▸ **WORK REQUIRED**: Gather every line below where "Circular" appears.

▸ **Stored data entries**:
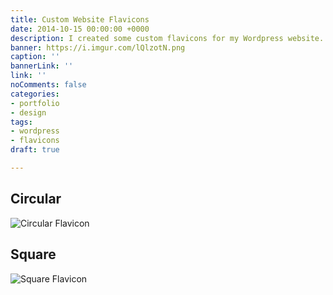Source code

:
 ```yaml
---
title: Custom Website Flavicons
date: 2014-10-15 00:00:00 +0000
description: I created some custom flavicons for my Wordpress website.
banner: https://i.imgur.com/lQlzotN.png
caption: ''
bannerLink: ''
link: ''
noComments: false
categories:
- portfolio
- design
tags:
- wordpress
- flavicons
draft: true

---
```

## Circular

![Circular Flavicon](https://i.imgur.com/OMfDueE.jpg)

## Square

![Square Flavicon](https://i.imgur.com/5udxp4n.jpg)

▸ **EXERCISE RESULT**:
## Circular
![Circular Flavicon](https://i.imgur.com/OMfDueE.jpg)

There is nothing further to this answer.